Dataset entries:
- - - - -

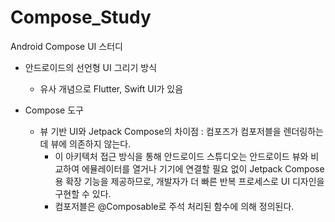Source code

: # Compose_Study
Android Compose UI 스터디


- 안드로이드의 선언형 UI 그리기 방식
  * 유사 개념으로 Flutter, Swift UI가 있음
  
- Compose 도구
  * 뷰 기반 UI와 Jetpack Compose의 차이점 : 컴포즈가 컴포저블을 렌더링하는 데 뷰에 의존하지 않는다.
    - 이 아키텍처 접근 방식을 통해 안드로이드 스튜디오는 안드로이드 뷰와 비교하여 에뮬레이터를 열거나 기기에 연결할 필요 없이 Jetpack Compose용 확장 기능을 제공하므로, 개발자가 더 빠른 반복 프로세스로 UI 디자인을 구현할 수 있다. 
    - 컴포저블은 @Composable로 주석 처리된 함수에 의해 정의된다.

- - - - -

▶ [Try it]:
Where a picture appears in the data, omit it; restate the rest word for word.

▶ [Written response]:
Source code

: # Compose_Study
Android Compose UI 스터디


- 안드로이드의 선언형 UI 그리기 방식
  * 유사 개념으로 Flutter, Swift UI가 있음
  
- Compose 도구
  * 뷰 기반 UI와 Jetpack Compose의 차이점 : 컴포즈가 컴포저블을 렌더링하는 데 뷰에 의존하지 않는다.
    - 이 아키텍처 접근 방식을 통해 안드로이드 스튜디오는 안드로이드 뷰와 비교하여 에뮬레이터를 열거나 기기에 연결할 필요 없이 Jetpack Compose용 확장 기능을 제공하므로, 개발자가 더 빠른 반복 프로세스로 UI 디자인을 구현할 수 있다. 
    - 컴포저블은 @Composable로 주석 처리된 함수에 의해 정의된다.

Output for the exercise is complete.